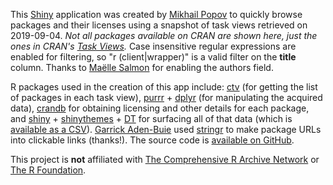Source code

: This [Shiny](https://shiny.rstudio.com/) application was created by [Mikhail Popov](https://github.com/bearloga) to quickly browse packages and their licenses using a snapshot of task views retrieved on
2019-09-04.
*Not all packages available on CRAN are shown here, just the ones in CRAN's [Task Views](https://cran.r-project.org/web/views/).*
Case insensitive regular expressions are enabled for filtering, so "r (client|wrapper)" is a valid filter on the **title** column.
Thanks to [Maëlle Salmon](https://github.com/maelle) for enabling the authors field.

R packages used in the creation of this app include: [ctv](https://cran.r-project.org/package=ctv) (for getting the list of packages in each task view), [purrr](https://cran.r-project.org/package=purrr) + [dplyr](https://cran.r-project.org/package=dplyr) (for manipulating the acquired data), [crandb](https://github.com/metacran/crandb) for obtaining licensing and other details for each package, and [shiny](https://cran.r-project.org/package=shiny) + [shinythemes](https://cran.r-project.org/package=shinythemes) + [DT](https://cran.r-project.org/package=DT) for surfacing all of that data (which is [available as a CSV](https://github.com/bearloga/taskviewr/raw/master/www/packages.csv)). [Garrick Aden-Buie](https://github.com/gadenbuie) used [stringr](https://cran.r-project.org/package=stringr) to make package URLs into clickable links (thanks!). The source code is [available on GitHub](https://github.com/bearloga/taskviewr).

This project is **not** affiliated with [The Comprehensive R Archive Network](https://cran.r-project.org/) or [The R Foundation](https://www.r-project.org/).
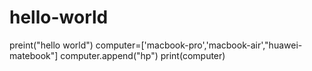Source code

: # hello-world 
preint("hello world")
computer=['macbook-pro','macbook-air',"huawei-matebook"]
computer.append("hp")
print(computer)
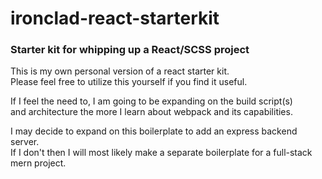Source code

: # ironclad-react-starterkit
### Starter kit for whipping up a React/SCSS project
This is my own personal version of a react starter kit.  
Please feel free to utilize this yourself if you find it useful.

If I feel the need to, I am going to be expanding on the build script(s)  
and architecture the more I learn about webpack and its capabilities.

I may decide to expand on this boilerplate to add an express backend server.  
If I don't then I will most likely make a separate boilerplate for a full-stack mern project.
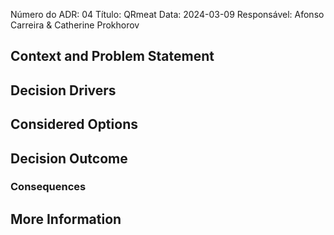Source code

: Número do ADR: 04
Título: QRmeat
Data: 2024-03-09
Responsável: Afonso Carreira & Catherine Prokhorov

## Context and Problem Statement

## Decision Drivers

## Considered Options

## Decision Outcome

### Consequences

## More Information
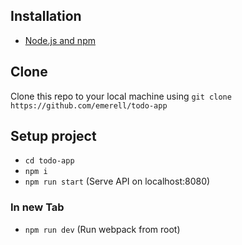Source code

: 
## Installation
* [Node.js and npm](https://nodejs.org/uk/download/)

## Clone
Clone this repo to your local machine using `git clone https://github.com/emerell/todo-app`

## Setup project
- `cd todo-app`
- `npm i`
- `npm run start` (Serve API on localhost:8080)

### In new Tab
- `npm run dev` (Run webpack from root)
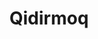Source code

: ---
title: "Qidirmoq" # in any language you want
layout: "search" # is necessary
searchHidden: true
description: "TLDR sahifalari orqali qidiring"
placeholder: "Bu yerda qidiring"
---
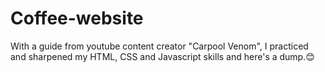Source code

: # Coffee-website
With a guide from youtube content creator "Carpool Venom", I practiced and sharpened my HTML, CSS and Javascript skills and here's a dump.😊
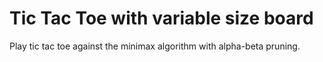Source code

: # Tic Tac Toe with variable size board

Play tic tac toe against the minimax algorithm with alpha-beta pruning.
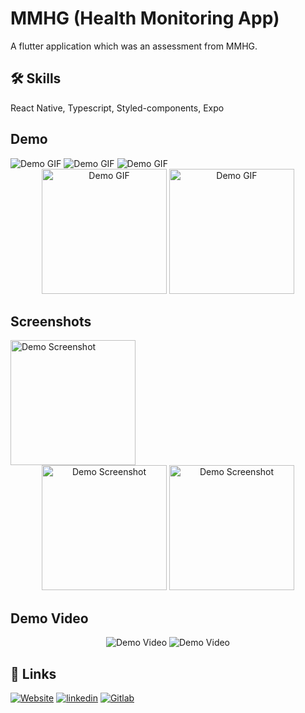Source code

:# MMHG (Health Monitoring App)

A flutter application which was an assessment from MMHG.

## 🛠 Skills

React Native, Typescript, Styled-components, Expo

## Demo

  <img src='https://gitlab.com/maz341/mmhg/-/raw/main/assets/demo/gif_1.gif' alt='Demo GIF'>
  <img src='https://gitlab.com/maz341/mmhg/-/raw/main/assets/demo/gif_2.gif' alt='Demo GIF'>
  <img src='https://gitlab.com/maz341/mmhg/-/raw/main/assets/demo/gif_3.gif' alt='Demo GIF'>

<div align='center'>
  <img src='https://gitlab.com/maz341/mmhg/-/raw/main/assets/demo/gif_4.gif' width='200' alt='Demo GIF'>
  <img src='https://gitlab.com/maz341/mmhg/-/raw/main/assets/demo/gif_5.gif' width='200' alt='Demo GIF'>
</div>

## Screenshots

  <img src='https://gitlab.com/maz341/mmhg/-/raw/main/assets/demo/ss1.png' width='200' alt='Demo Screenshot'>

<div align='center'>
  <img src='https://gitlab.com/maz341/mmhg/-/raw/main/assets/demo/ss2.png' width='200' alt='Demo Screenshot'>
  <img src='https://gitlab.com/maz341/mmhg/-/raw/main/assets/demo/ss3.png' width='200' alt='Demo Screenshot'>
  
</div>

## Demo Video

<div align='center'>
  <img src='https://gitlab.com/maz341/mmhg/-/raw/main/assets/demo/vid1.mp4'  alt='Demo Video'>
  <img src='https://gitlab.com/maz341/mmhg/-/raw/main/assets/demo/vid2.mp4'  alt='Demo Video'>

</div>

## 🔗 Links

[![Website](https://img.shields.io/badge/my_portfolio-000?style=for-the-badge&logo=ko-fi&logoColor=white)](https://maazkamal.com)
[![linkedin](https://img.shields.io/badge/linkedin-0A66C2?style=for-the-badge&logo=linkedin&logoColor=white)](https://www.linkedin.com/in/mazkamal/)
[![Gitlab](https://img.shields.io/badge/gitlab-fc6d27?style=for-the-badge&logo=gitlab&logoColor=white)](https://gitlab.com/maz341)
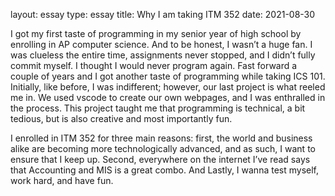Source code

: layout: essay 
type: essay 
title: Why I am taking ITM 352
date: 2021-08-30
  
  
  I got my first taste of programming in my senior year of high school by enrolling in AP computer science. And to be honest, I wasn’t a huge fan. I was clueless the entire time, assignments never stopped, and I didn’t fully commit myself. I thought I would never program again. Fast forward a couple of years and I got another taste of programming while taking ICS 101. Initially, like before, I was indifferent; however, our last project is what reeled me in. We used vscode to create our own webpages, and I was enthralled in the process. This project taught me that programming is technical, a bit tedious, but is also creative and most importantly fun. 

I enrolled in ITM 352 for three main reasons: first, the world and business alike are becoming more technologically advanced, and as such, I want to ensure that I keep up. Second, everywhere on the internet I’ve read says that Accounting and MIS is a great combo. And Lastly, I wanna test myself, work hard, and have fun. 
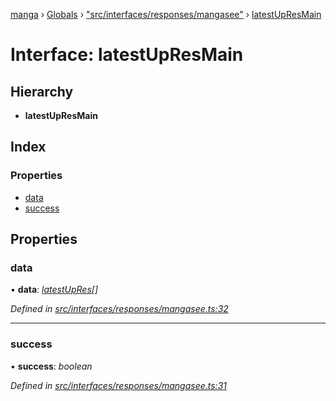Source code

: [manga](../README.md) › [Globals](../globals.md) › ["src/interfaces/responses/mangasee"](../modules/_src_interfaces_responses_mangasee_.md) › [latestUpResMain](_src_interfaces_responses_mangasee_.latestupresmain.md)

# Interface: latestUpResMain

## Hierarchy

* **latestUpResMain**

## Index

### Properties

* [data](_src_interfaces_responses_mangasee_.latestupresmain.md#data)
* [success](_src_interfaces_responses_mangasee_.latestupresmain.md#success)

## Properties

###  data

• **data**: *[latestUpRes](_src_interfaces_responses_mangasee_.latestupres.md)[]*

*Defined in [src/interfaces/responses/mangasee.ts:32](https://github.com/tushar1210/manga-node/blob/fed3e48/src/interfaces/responses/mangasee.ts#L32)*

___

###  success

• **success**: *boolean*

*Defined in [src/interfaces/responses/mangasee.ts:31](https://github.com/tushar1210/manga-node/blob/fed3e48/src/interfaces/responses/mangasee.ts#L31)*
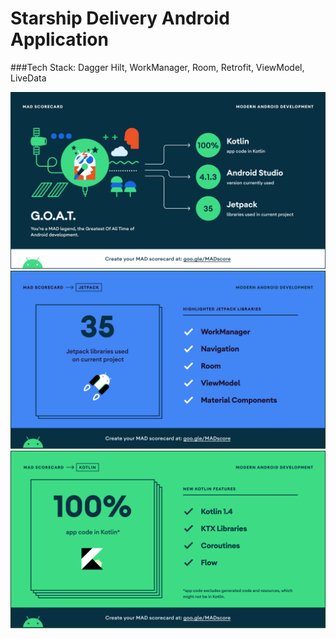 # Starship Delivery Android Application

###Tech Stack: Dagger Hilt, WorkManager, Room, Retrofit, ViewModel, LiveData

![Summary](https://github.com/ozgursakizli/4b14b0574e51c8fe0f3432fbc0091acb/blob/master/madscores/summary.png)
![Jetpack](https://github.com/ozgursakizli/4b14b0574e51c8fe0f3432fbc0091acb/blob/master/madscores/jetpack.png)
![Kotlin](https://github.com/ozgursakizli/4b14b0574e51c8fe0f3432fbc0091acb/blob/master/madscores/kotlin.png)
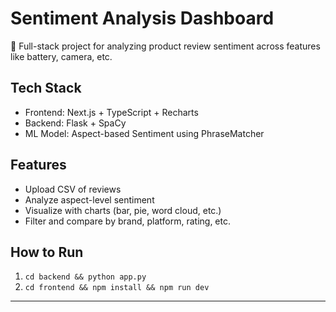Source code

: # Sentiment Analysis Dashboard

🚀 Full-stack project for analyzing product review sentiment across features like battery, camera, etc.

## Tech Stack
- Frontend: Next.js + TypeScript + Recharts
- Backend: Flask + SpaCy
- ML Model: Aspect-based Sentiment using PhraseMatcher

## Features
- Upload CSV of reviews
- Analyze aspect-level sentiment
- Visualize with charts (bar, pie, word cloud, etc.)
- Filter and compare by brand, platform, rating, etc.

## How to Run
1. `cd backend && python app.py`
2. `cd frontend && npm install && npm run dev`

---
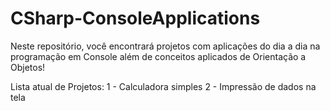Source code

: # CSharp-ConsoleApplications

Neste repositório, você encontrará projetos com aplicações do dia a dia na programação em Console
além de conceitos aplicados de Orientação a Objetos!

Lista atual de Projetos:
1 - Calculadora simples
2 - Impressão de dados na tela

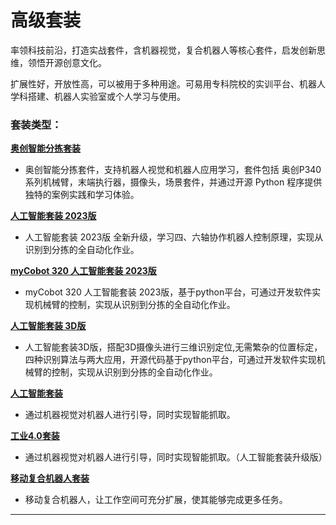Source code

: # 高级套装

率领科技前沿，打造实战套件，含机器视觉，复合机器人等核心套件，启发创新思维，领悟开源创意文化。

扩展性好，开放性高，可以被用于多种用途。可易用专科院校的实训平台、机器人学科搭建、机器人实验室或个人学习与使用。

### 套装类型：
[**奥创智能分拣套装**](../../2-serialproduct/2.9-AIkit2023/介绍.md)
* 奥创智能分拣套件，支持机器人视觉和机器人应用学习，套件包括 奥创P340 系列机械臂，末端执行器，摄像头，场景套件，并通过开源 Python 程序提供独特的案例实践和学习体验。

[**人工智能套装 2023版**](../../2-serialproduct/2.9-AIkit2023/介绍.md)
* 人工智能套装 2023版 全新升级，学习四、六轴协作机器人控制原理，实现从识别到分拣的全自动化作业。

[**myCobot 320 人工智能套装 2023版**](../../2-serialproduct/2.10-AIkit2023_320/介绍.md)

* myCobot 320 人工智能套装 2023版，基于python平台，可通过开发软件实现机械臂的控制，实现从识别到分拣的全自动化作业。


[**人工智能套装 3D版**](../../2-serialproduct/2.11-AIkit2023_3D/介绍.md)

* 人工智能套装3D版，搭配3D摄像头进行三维识别定位,无需繁杂的位置标定，四种识别算法与两大应用，开源代码基于python平台，可通过开发软件实现机械臂的控制，实现从识别到分拣的全自动化作业。

[**人工智能套装**](../../2-serialproduct/2.8-kit/2.8.1-kit.md)

* 通过机器视觉对机器人进行引导，同时实现智能抓取。

[**工业4.0套装**](../../2-serialproduct/2.8-kit/2.8.2-AIKit_pre.md)

* 通过机器视觉对机器人进行引导，同时实现智能抓取。（人工智能套装升级版）

[**移动复合机器人套装**](../../2-serialproduct/2.5-myAGV.md)

* 移动复合机器人，让工作空间可充分扩展，使其能够完成更多任务。






***

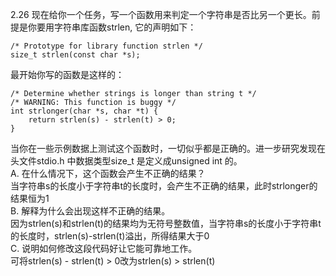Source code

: 2.26 现在给你一个任务，写一个函数用来判定一个字符串是否比另一个更长。前提是你要用字符串库函数strlen, 它的声明如下：

    /* Prototype for library function strlen */
    size_t strlen(const char *s);
最开始你写的函数是这样的：
    
    /* Determine whether strings is longer than string t */
    /* WARNING: This function is buggy */
    int strlonger(char *s, char *t) {
        return strlen(s) - strlen(t) > 0;
    }

当你在一些示例数据上测试这个函数时，一切似乎都是正确的。进一步研究发现在头文件stdio.h 中数据类型size_t 是定义成unsigned int 的。  
A. 在什么情况下，这个函数会产生不正确的结果？  
    当字符串s的长度小于字符串t的长度时，会产生不正确的结果，此时strlonger的结果恒为1  
B. 解释为什么会出现这样不正确的结果。  
    因为strlen(s)和strlen(t)的结果均为无符号整数值，当字符串s的长度小于字符串t的长度时，strlen(s)-strlen(t)溢出，所得结果大于0  
C. 说明如何修改这段代码好让它能可靠地工作。  
    可将strlen(s) - strlen(t) > 0改为strlen(s) > strlen(t)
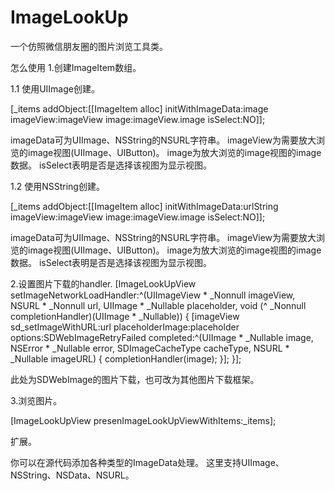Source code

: # ImageLookUp

一个仿照微信朋友圈的图片浏览工具类。

怎么使用
1.创建ImageItem数组。

1.1 使用UIImage创建。

[_items addObject:[[ImageItem alloc] initWithImageData:image imageView:imageView image:imageView.image isSelect:NO]];

imageData可为UIImage、NSString的NSURL字符串。
imageView为需要放大浏览的image视图(UIImage、UIButton)。
image为放大浏览的image视图的image数据。
isSelect表明是否是选择该视图为显示视图。

1.2 使用NSString创建。

[_items addObject:[[ImageItem alloc] initWithImageData:urlString imageView:imageView image:imageView.image isSelect:NO]];

imageData可为UIImage、NSString的NSURL字符串。
imageView为需要放大浏览的image视图(UIImage、UIButton)。
image为放大浏览的image视图的image数据。
isSelect表明是否是选择该视图为显示视图。

2.设置图片下载的handler.
[ImageLookUpView setImageNetworkLoadHandler:^(UIImageView * _Nonnull imageView, NSURL * _Nonnull url, UIImage * _Nullable placeholder, void (^ _Nonnull completionHandler)(UIImage * _Nullable)) {
  [imageView sd_setImageWithURL:url placeholderImage:placeholder options:SDWebImageRetryFailed completed:^(UIImage * _Nullable image, NSError * _Nullable error, SDImageCacheType cacheType, NSURL * _Nullable imageURL) {
            completionHandler(image);
      }];
 }];
 
 
此处为SDWebImage的图片下载，也可改为其他图片下载框架。
 
 3.浏览图片。
 
 [ImageLookUpView presenImageLookUpViewWithItems:_items];

扩展。

你可以在源代码添加各种类型的ImageData处理。
这里支持UIImage、NSString、NSData、NSURL。
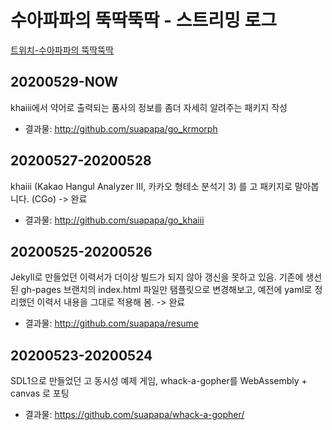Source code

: # 수아파파의 뚝딱뚝딱 - 스트리밍 로그

[트위치-수아파파의 뚝딱뚝딱](https://twitch.tv/suapapa)

## 20200529-NOW

khaiii에서 약어로 출력되는 품사의 정보를 좀더 자세히 알려주는 패키지 작성

* 결과물: http://github.com/suapapa/go_krmorph

## 20200527-20200528

khaiii (Kakao Hangul Analyzer III, 카카오 형테소 분석기 3) 를
고 패키지로 말아봅니다. (CGo) -> 완료

* 결과물: http://github.com/suapapa/go_khaiii


## 20200525-20200526

Jekyll로 만들었던 이력서가 더이상 빌드가 되지 않아 갱신을 못하고 있음.
기존에 생선된 gh-pages 브랜치의 index.html 파일만 탬플릿으로 변경해보고,
예전에 yaml로 정리했던 이력서 내용을 그대로 적용해 봄. -> 완료

* 결과물: http://github.com/suapapa/resume


## 20200523-20200524

SDL1으로 만들었던 고 동시성 예제 게임, whack-a-gopher를 WebAssembly + canvas 로 포팅

* 결과물: https://github.com/suapapa/whack-a-gopher/

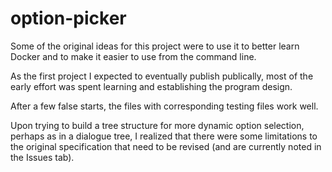 # option-picker

Some of the original ideas for this project were to use it to better learn Docker and to make it easier to use from the command line. 

As the first project I expected to eventually publish publically, most of the early effort was spent learning and establishing the program design. 

After a few false starts, the files with corresponding testing files work well.

Upon trying to build a tree structure for more dynamic option selection, perhaps as in a dialogue tree, I realized that there were some limitations to the original specification that need to be revised (and are currently noted in the Issues tab).
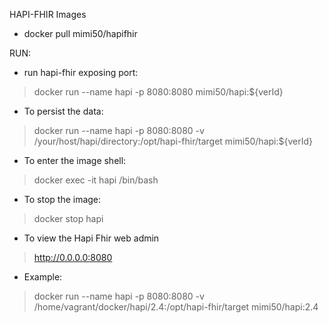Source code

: HAPI-FHIR Images

* docker pull mimi50/hapifhir


RUN:

* run hapi-fhir exposing port:
> docker run --name hapi  -p 8080:8080 mimi50/hapi:${verId} 

* To persist the data:
> docker run --name hapi  -p 8080:8080 -v /your/host/hapi/directory:/opt/hapi-fhir/target mimi50/hapi:${verId} 

* To enter the image shell:
> docker exec -it  hapi /bin/bash

* To stop the image:
> docker stop hapi

* To view the Hapi Fhir web admin
> http://0.0.0.0:8080

* Example:
> docker run --name hapi -p 8080:8080 -v /home/vagrant/docker/hapi/2.4:/opt/hapi-fhir/target mimi50/hapi:2.4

+++

WORK REQUIRED: Retype the entries above exactly, starting at their first line and ending with the line that holds "2019-09-04."; pictures stay out.

WRITTEN REPLY:
Source code

: This [Shiny](https://shiny.rstudio.com/) application was created by [Mikhail Popov](https://github.com/bearloga) to quickly browse packages and their licenses using a snapshot of task views retrieved on
2019-09-04.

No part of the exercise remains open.